[Stored dataset items]
_ _ _ _ _ _ _

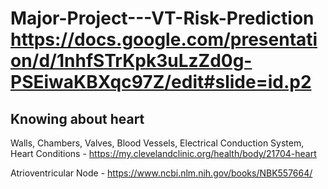 # Major-Project---VT-Risk-Prediction https://docs.google.com/presentation/d/1nhfSTrKpk3uLzZd0g-PSEiwaKBXqc97Z/edit#slide=id.p2

## Knowing about heart
  Walls, Chambers, Valves, Blood Vessels, Electrical Conduction System, Heart Conditions - https://my.clevelandclinic.org/health/body/21704-heart
  
  Atrioventricular Node - https://www.ncbi.nlm.nih.gov/books/NBK557664/
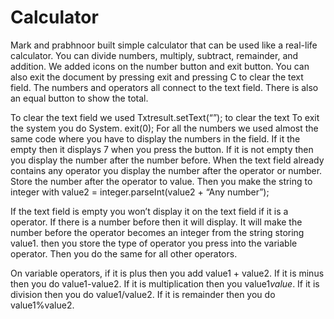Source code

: # Calculator
Mark and prabhnoor built simple calculator that can be used like a real-life calculator. You can divide numbers, multiply, subtract, remainder, and addition. We added icons on the number button and exit button. You can also exit the document by pressing exit and pressing C to clear the text field. The numbers and operators all connect to the text field. There is also an equal button to show the total. 

To clear the text field we used Txtresult.setText(“”);   to clear the text
To exit the system you do System. exit(0);
For all the numbers we used almost the same code where you have to display the numbers in the field. 
If it the empty then it displays 7 when you press the button. If it is not empty then you display the number after the number before. When the text field already contains any operator you display the number after the operator or number. Store the number after the operator to value. Then you make the string to integer with value2 = integer.parseInt(value2 + “Any number”);

If the text field is empty you won’t display it on the text field if it is a operator.
If there is a number before then it will display. It will make the number before the operator becomes an integer from the string storing value1. then you store the type of operator you press into the variable operator. Then you do the same for all other operators.  

On variable operators, if it is plus then you add value1 + value2. If it is minus then you do value1-value2. If it is multiplication then you value1*value*. If it is division then you do value1/value2. If it is remainder then you do value1%value2.
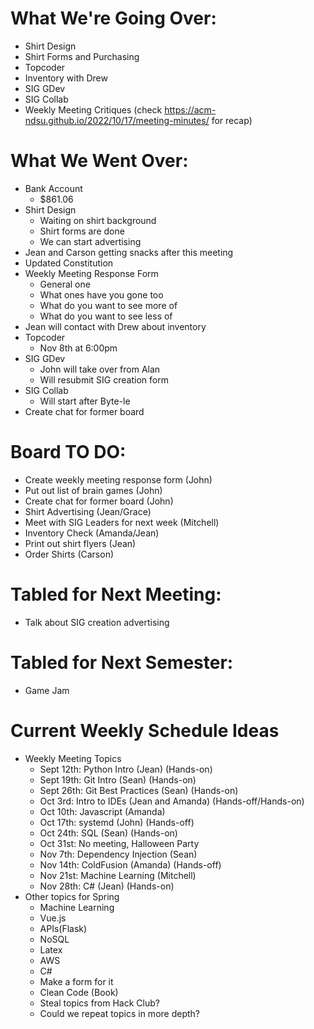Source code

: # What We're Going Over:
- Shirt Design 
- Shirt Forms and Purchasing
- Topcoder
- Inventory with Drew
- SIG GDev
- SIG Collab
- Weekly Meeting Critiques (check https://acm-ndsu.github.io/2022/10/17/meeting-minutes/ for recap)


# What We Went Over:
- Bank Account
    - $861.06
- Shirt Design
    - Waiting on shirt background
    - Shirt forms are done
    - We can start advertising
- Jean and Carson getting snacks after this meeting
- Updated Constitution
- Weekly Meeting Response Form
    - General one
    - What ones have you gone too
    - What do you want to see more of
    - What do you want to see less of
- Jean will contact with Drew about inventory
- Topcoder
    - Nov 8th at 6:00pm
- SIG GDev
    - John will take over from Alan
    - Will resubmit SIG creation form
- SIG Collab
    - Will start after Byte-le
- Create chat for former board

# Board TO DO: 
- Create weekly meeting response form (John)
- Put out list of brain games (John)
- Create chat for former board (John)
- Shirt Advertising (Jean/Grace)
- Meet with SIG Leaders for next week (Mitchell)
- Inventory Check (Amanda/Jean)
- Print out shirt flyers (Jean)
- Order Shirts (Carson)

# Tabled for Next Meeting:
- Talk about SIG creation advertising

# Tabled for Next Semester:
- Game Jam

# Current Weekly Schedule Ideas
- Weekly Meeting Topics 
    - Sept 12th: Python Intro (Jean) (Hands-on)
    - Sept 19th: Git Intro (Sean) (Hands-on)
    - Sept 26th: Git Best Practices (Sean) (Hands-on)
    - Oct 3rd: Intro to IDEs (Jean and Amanda) (Hands-off/Hands-on)
    - Oct 10th: Javascript (Amanda)
    - Oct 17th: systemd (John) (Hands-off) 
    - Oct 24th: SQL (Sean) (Hands-on)
    - Oct 31st: No meeting, Halloween Party
    - Nov 7th: Dependency Injection (Sean) 
    - Nov 14th: ColdFusion (Amanda) (Hands-off)
    - Nov 21st: Machine Learning (Mitchell)
    - Nov 28th: C# (Jean) (Hands-on)
- Other topics for Spring
    - Machine Learning
    - Vue.js
    - APIs(Flask)
    - NoSQL
    - Latex
    - AWS
    - C#
    - Make a form for it
    - Clean Code (Book)
    - Steal topics from Hack Club?
    - Could we repeat topics in more depth?
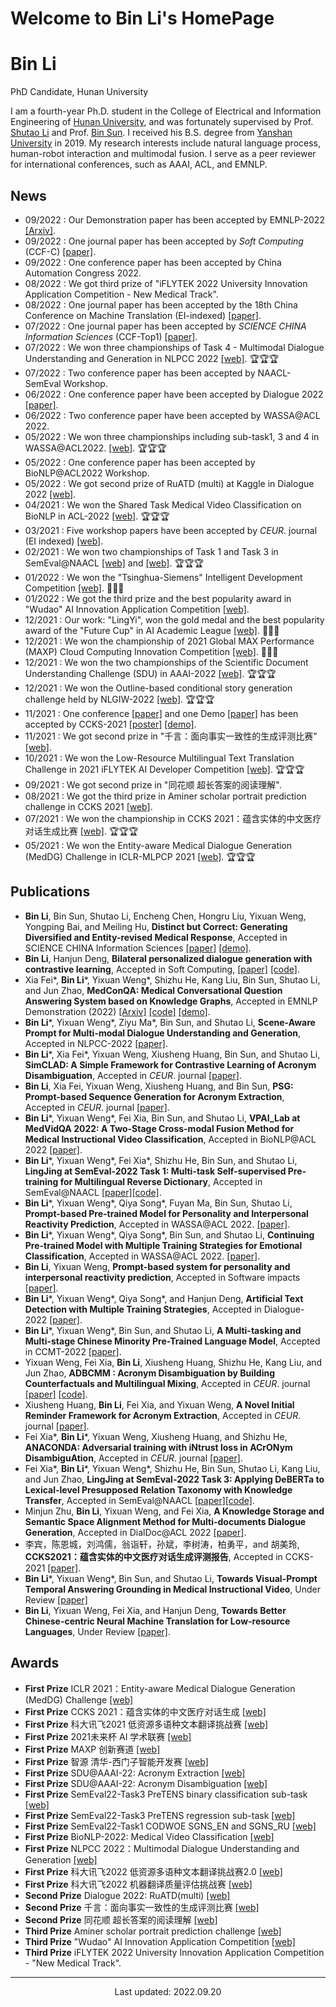 # Welcome to Bin Li's HomePage
<h1><b>Bin Li</b></h1>
<p>PhD Candidate, Hunan University
<!--                        <br>Changsha, China</br>-->
</p>


I am a fourth-year Ph.D. student in the College of Electrical and Information Engineering of [Hunan University](https://www.hnu.edu.cn/), and was fortunately supervised by Prof. [Shutao Li](http://eeit.hnu.edu.cn/info/1279/5237.htm) and Prof. [Bin Sun](http://eeit.hnu.edu.cn/info/1549/8165.htm). I received his B.S. degree from [Yanshan University](https://www.ysu.edu.cn/) in 2019. My research interests include natural language process, human-robot interaction and multimodal fusion. I serve as a peer reviewer for international conferences, such as AAAI, ACL, and EMNLP.

## News

- 09/2022 : Our Demonstration paper has been accepted by EMNLP-2022 [[Arxiv]](https://arxiv.org/abs/2204.09220).
- 09/2022 : One journal paper has been accepted by *Soft Computing* (CCF-C) [[paper]](https://www.dialog-21.ru/media/5777/libplusetal104.pdf).
- 09/2022 : One conference paper has been accepted by China Automation Congress 2022.
- 08/2022 : We got third prize of "iFLYTEK 2022 University Innovation Application Competition - New Medical Track".
- 08/2022 : One journal paper has been accepted by the 18th China Conference on Machine Translation (EI-indexed) [[paper]](http://sc.cipsc.org.cn/mt/conference/2022/papers/test_paper/53/53_Paper.pdf).
- 07/2022 : One journal paper has been accepted by *SCIENCE CHINA Information Sciences* (CCF-Top1) [[paper]](https://www.sciengine.com/SCIS/doi/10.1007/s11432-021-3534-9).
- 07/2022 : We won three championships of Task 4 - Multimodal Dialogue Understanding and Generation in NLPCC 2022 [[web]](http://tcci.ccf.org.cn/conference/2022/cfpt.php). 🏆🏆🏆
- 07/2022 : Two conference paper has been accepted by NAACL-SemEval Workshop.
- 06/2022 : One conference paper have been accepted by Dialogue 2022 [[paper]](https://www.dialog-21.ru/evaluation/2022/ruatd/).
- 06/2022 : Two conference paper have been accepted by WASSA@ACL 2022.
- 05/2022 : We won three championships including sub-task1, 3 and 4 in WASSA@ACL2022. [[web]](https://wassa-workshop.github.io/2022/shared_task/). 🏆🏆🏆
- 05/2022 : One conference paper has been accepted by BioNLP@ACL2022 Workshop.
- 05/2022 : We got second prize of RuATD (multi) at Kaggle in Dialogue 2022 [[web]](https://www.kaggle.com/competitions/ruatd-2022-multi-task/overview/evaluation). 
- 04/2021 : We won the Shared Task Medical Video Classification on BioNLP in ACL-2022 [[web]](https://codalab.lisn.upsaclay.fr/competitions/1058). 🏆🏆🏆
- 03/2021 : Five workshop papers have been accepted by *CEUR*. journal (EI indexed) [[web]](http://ceur-ws.org/Vol-3164/).
- 02/2021 : We won two championships of Task 1 and Task 3 in SemEval@NAACL [[web]](https://competitions.codalab.org/competitions/34022) and [[web]](https://sites.google.com/view/semeval2022-pretens/). 🏆🏆🏆
- 01/2022 : We won the "Tsinghua-Siemens" Intelligent Development Competition [[web]](https://www.biendata.xyz/wudao/#/winners). 🥇🥇🥇
- 01/2022 : We got the third prize and the best popularity award in "Wudao" AI Innovation Application Competition [[web]](https://www.biendata.xyz/wudao/#/winners).
- 12/2021 : Our work: "LingYi", won the gold medal and the best popularity award of the "Future Cup" in AI Academic League [[web]](https://www.sohu.com/a/501144845_120525967). 🥇🥇🥇
- 12/2021 : We won the championship of 2021 Global MAX Performance (MAXP) Cloud Computing Innovation Competition [[web]](https://www.biendata.xyz/competition/maxp_innovation/). 🥇🥇🥇
- 12/2021 : We won the two championships of the Scientific Document Understanding Challenge (SDU) in AAAI-2022 [[web]](https://sites.google.com/view/sdu-aaai22/home). 🏆🏆🏆
- 12/2021 : We won the Outline-based conditional story generation challenge held by NLGIW-2022 [[web]](http://nlg.cipsc.org.cn/evaluation_8.html). 🏆🏆🏆
- 11/2021 : One conference [[paper]](http://sigkg.cn/ccks2021/?page_id=669) and one Demo [[paper]](http://sigkg.cn/ccks2021/?page_id=749) has been accepted by CCKS-2021 [[poster]](https://hub.baai.ac.cn/view/13215) [[demo]](https://hub.baai.ac.cn/view/13281).
- 11/2021 : We got second prize in "千言：面向事实一致性的生成评测比赛" [[web]](https://aistudio.baidu.com/aistudio/competition/detail/105/0/leaderboard).
- 10/2021 : We won the Low-Resource Multilingual Text Translation Challenge in 2021 iFLYTEK AI Developer Competition [[web]](http://challenge.xfyun.cn/topic/info?type=multi-language-2021). 🏆🏆🏆
- 09/2021 : We got second prize in "同花顺 超长答案的阅读理解".
- 08/2021 : We got the third prize in Aminer scholar portrait prediction challenge in CCKS 2021 [[web]](https://www.biendata.xyz/competition/ccks_aminer_profiling/?source=zhihu).  
- 07/2021 : We won the championship in CCKS 2021：蕴含实体的中文医疗对话生成比赛 [[web]](https://www.biendata.xyz/competition/ccks_2021_mdg/winners/).  🏆🏆🏆
- 05/2021 : We won the Entity-aware Medical Dialogue Generation (MedDG) Challenge in ICLR-MLPCP 2021 [[web]](https://competitions.codalab.org/competitions/30755#learn_the_details). 🏆🏆🏆

## Publications

- **Bin Li**, Bin Sun, Shutao Li, Encheng Chen, Hongru Liu, Yixuan Weng, Yongping Bai, and Meiling Hu, **Distinct but Correct: Generating Diversified and Entity-revised Medical Response**, Accepted in SCIENCE CHINA Information Sciences [[paper]](https://arxiv.org/abs/2108.01266) [[demo]](http://med.wengsyx.com/).
- **Bin Li**, Hanjun Deng, **Bilateral personalized dialogue generation with contrastive learning**, Accepted in Soft Computing, [[paper]](https://link.springer.com/article/10.1007/s00500-022-07495-w) [[code]](https://github.com/Lireanstar/BPDG).
- Xia Fei\*, **Bin Li**\*, Yixuan Weng\*, Shizhu He, Kang Liu, Bin Sun, Shutao Li, and Jun Zhao, **MedConQA: Medical Conversational Question Answering System based on Knowledge Graphs**, Accepted in EMNLP Demonstration (2022) [[Arxiv]](https://arxiv.org/abs/2204.09220) [[code]](https://github.com/WENGSYX/LingYi) [[demo]](http://kg.wengsyx.com/).
- **Bin Li**\*, Yixuan Weng\*, Ziyu Ma\*, Bin Sun, and Shutao Li, **Scene-Aware Prompt for Multi-modal Dialogue Understanding and Generation**, Accepted in NLPCC-2022 [[paper]](https://arxiv.org/abs/2207.01823).
- **Bin Li**\*, Xia Fei\*, Yixuan Weng, Xiusheng Huang, Bin Sun, and Shutao Li, **SimCLAD: A Simple Framework for Contrastive Learning of Acronym Disambiguation**, Accepted in *CEUR*. journal [[paper]]([paper]).
- **Bin Li**, Xia Fei, Yixuan Weng, Xiusheng Huang, and Bin Sun, **PSG: Prompt-based Sequence Generation for Acronym Extraction**, Accepted in *CEUR*. journal  [[paper]](http://ceur-ws.org/Vol-3164/paper22.pdf).
- **Bin Li**\*, Yixuan Weng\*, Fei Xia, Bin Sun, and Shutao Li, **VPAI_Lab at MedVidQA 2022: A Two-Stage Cross-modal Fusion Method for Medical Instructional Video Classification**, Accepted in BioNLP@ACL 2022 [[paper]](https://aclanthology.org/2022.bionlp-1.21/).
- **Bin Li**\*, Yixuan Weng\*, Fei Xia\*, Shizhu He, Bin Sun, and Shutao Li, **LingJing at SemEval-2022 Task 1: Multi-task Self-supervised Pre-training for Multilingual Reverse Dictionary**, Accepted in SemEval@NAACL [[paper]](https://aclanthology.org/2022.semeval-1.4/)[[code]](https://github.com/WENGSYX/Semeval/tree/main/1).
- **Bin Li**\*, Yixuan Weng\*, Qiya Song\*, Fuyan Ma, Bin Sun, Shutao Li, **Prompt-based Pre-trained Model for Personality and Interpersonal Reactivity Prediction**, Accepted in WASSA@ACL 2022. [[paper]](https://aclanthology.org/2022.wassa-1.28/).
- **Bin Li**\*, Yixuan Weng\*, Qiya Song\*, Bin Sun, and Shutao Li, **Continuing Pre-trained Model with Multiple Training Strategies for Emotional Classification**, Accepted in WASSA@ACL 2022. [[paper]](https://aclanthology.org/2022.wassa-1.22/).
- **Bin Li**, Yixuan Weng, **Prompt-based system for personality and interpersonal reactivity prediction**, Accepted in Software impacts [[paper]](https://www.softwareimpacts.com/article/S2665-9638(22)00040-9/fulltext#:~:text=The%20prompt-based%20method%20consists%20of%20a%20pre-trained%20model,and%20interpersonal%20reactivity%20prediction.%206.%20Publications%20and%20impacts).
- **Bin Li**\*, Yixuan Weng\*, Qiya Song\*, and Hanjun Deng, **Artificial Text Detection with Multiple Training Strategies**, Accepted in Dialogue-2022 [[paper]](https://www.dialog-21.ru/media/5777/libplusetal104.pdf).
- **Bin Li**\*, Yixuan Weng\*, Bin Sun, and Shutao Li, **A Multi-tasking and Multi-stage Chinese Minority Pre-Trained Language Model**, Accepted in CCMT-2022 [[paper]](http://sc.cipsc.org.cn/mt/conference/2022/papers/test_paper/53/53_Paper.pdf).
- Yixuan Weng, Fei Xia, **Bin Li**, Xiusheng Huang, Shizhu He, Kang Liu, and Jun Zhao, **ADBCMM : Acronym Disambiguation by Building Counterfactuals and Multilingual Mixing**, Accepted in *CEUR*. journal [[paper]](http://ceur-ws.org/Vol-3164/paper20.pdf) [[code]](https://github.com/WENGSYX/ADBCMM).
- Xiusheng Huang, **Bin Li**, Fei Xia, and Yixuan Weng, **A Novel Initial Reminder Framework for Acronym Extraction**, Accepted in *CEUR*. journal [[paper]](http://ceur-ws.org/Vol-3164/paper29.pdf).
- Fei Xia\*, **Bin Li**\*, Yixuan Weng, Xiusheng Huang, and Shizhu He, **ANACONDA: Adversarial training with iNtrust loss in ACrONym DisambiguAtion**, Accepted in *CEUR*. journal [[paper]](http://ceur-ws.org/Vol-3164/paper15.pdf).
- Fei Xia\*, **Bin Li**\*, Yixuan Weng\*, Shizhu He, Bin Sun, Shutao Li, Kang Liu, and Jun Zhao, **LingJing at SemEval-2022 Task 3: Applying DeBERTa to Lexical-level Presupposed Relation Taxonomy with Knowledge Transfer**, Accepted in SemEval@NAACL [[paper]](https://aclanthology.org/2022.semeval-1.30/)[[code]](https://github.com/WENGSYX/Semeval/tree/main/3).
- Minjun Zhu, **Bin Li**, Yixuan Weng, and Fei Xia, **A Knowledge Storage and Semantic Space Alignment Method for Multi-documents Dialogue Generation**, Accepted in DialDoc@ACL 2022 [[paper]](https://aclanthology.org/2022.dialdoc-1.14/).
- 李宾，陈恩城，刘鸿儒，翁诣轩，孙斌，李树涛，柏勇平，and 胡美玲, **CCKS2021：蕴含实体的中文医疗对话生成评测报告**, Accepted in CCKS-2021 [[paper]](http://sigkg.cn/ccks2021/wp-content/uploads/2021/12/CCKS2021%EF%BC%9A%E8%95%B4%E5%90%AB%E5%AE%9E%E4%BD%93%E7%9A%84%E4%B8%AD%E6%96%87%E5%8C%BB%E7%96%97%E5%AF%B9%E8%AF%9D%E7%94%9F%E6%88%90-1.pdf).
- **Bin Li**\*, Yixuan Weng\*, Bin Sun, and Shutao Li, **Towards Visual-Prompt Temporal Answering Grounding in Medical Instructional Video**, Under Review [[paper]](https://arxiv.org/abs/2203.06667)
- **Bin Li**, Yixuan Weng, Fei Xia, and Hanjun Deng, **Towards Better Chinese-centric Neural Machine Translation for Low-resource Languages**, Under Review [[paper]](https://arxiv.org/abs/2204.04344).


## Awards
- **First Prize**  ICLR 2021：Entity-aware Medical Dialogue Generation (MedDG) Challenge [[web]](https://www.biendata.xyz/competition/ccks_2021_mdg/)
- **First Prize**  CCKS 2021：蕴含实体的中文医疗对话生成 [[web]](https://www.biendata.xyz/competition/ccks_2021_mdg/)
- **First Prize**  科大讯飞2021 低资源多语种文本翻译挑战赛 [[web]](http://challenge.xfyun.cn/topic/info?type=multi-language-2021)
- **First Prize**  2021未来杯 AI 学术联赛 [[web]](https://ai.futurelab.tv/contest_detail/22)
- **First Prize**  MAXP 创新赛道 [[web]](https://www.biendata.xyz/competition/maxp_innovation/)
- **First Prize**  智源 清华-西门子智能开发赛 [[web]](https://www.biendata.xyz/competition/qhxmz/)
- **First Prize**  SDU@AAAI-22:  Acronym Extraction [[web]](https://competitions.codalab.org/competitions/34925)
- **First Prize**  SDU@AAAI-22:  Acronym Disambiguation [[web]](https://competitions.codalab.org/competitions/34899)
- **First Prize**  SemEval22-Task3 PreTENS binary classification sub-task [[web]](https://codalab.lisn.upsaclay.fr/competitions/1292#results)
- **First Prize**  SemEval22-Task3 PreTENS regression sub-task [[web]](https://codalab.lisn.upsaclay.fr/competitions/1290)
- **First Prize**  SemEval22-Task1 CODWOE SGNS_EN and SGNS_RU [[web]](https://competitions.codalab.org/competitions/34022)
- **First Prize**  BioNLP-2022:   Medical Video Classification [[web]](https://codalab.lisn.upsaclay.fr/competitions/1058)
- **First Prize**  NLPCC 2022：Multimodal Dialogue Understanding and Generation  [[web]](http://tcci.ccf.org.cn/conference/2022/cfpt.php)
- **First Prize**  科大讯飞2022 低资源多语种文本翻译挑战赛2.0 [[web]](https://challenge.xfyun.cn/topic/info?type=multi-language-2022)
- **First Prize**  科大讯飞2022 机器翻译质量评估挑战赛 [[web]](https://challenge.xfyun.cn/topic/info?type=translation-quality)
- **Second Prize** Dialogue 2022: RuATD(multi) [[web]](https://www.kaggle.com/c/ruatd-2022-multi-task/leaderboard)
- **Second Prize** 千言：面向事实一致性的生成评测比赛 [[web]](https://aistudio.baidu.com/aistudio/competition/detail/105/0/leaderboard)
- **Second Prize** 同花顺 超长答案的阅读理解 [[web]](http://contest.aicubes.cn/#/detail?topicId=25)
- **Third Prize** Aminer scholar portrait prediction challenge [[web]](https://www.biendata.xyz/competition/ccks_aminer_profiling/?source=zhihu)
- **Third Prize** "Wudao" AI Innovation Application Competition [[web]](https://www.biendata.xyz/wudao/#/winners)
- **Third Prize**  iFLYTEK 2022 University Innovation Application Competition - "New Medical Track".

---



<script type="text/javascript" id="clustrmaps"
                src="//cdn.clustrmaps.com/map_v2.js?cl=ffffff&w=450&t=tt&d=BLUL1S8KT8rpENxmLym2SZSQUUv5tzgXDM8ZthYUPP8"></script>

<center>Last updated: 2022.09.20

_ _ _ _ _ _ _

### YOUR OBJECTIVE
Note every line of the entries in which "Create" appears, and copy it down.

### EXPECTED ANSWER
- Create chat for former board
- Create weekly meeting response form (John)
- Create chat for former board (John)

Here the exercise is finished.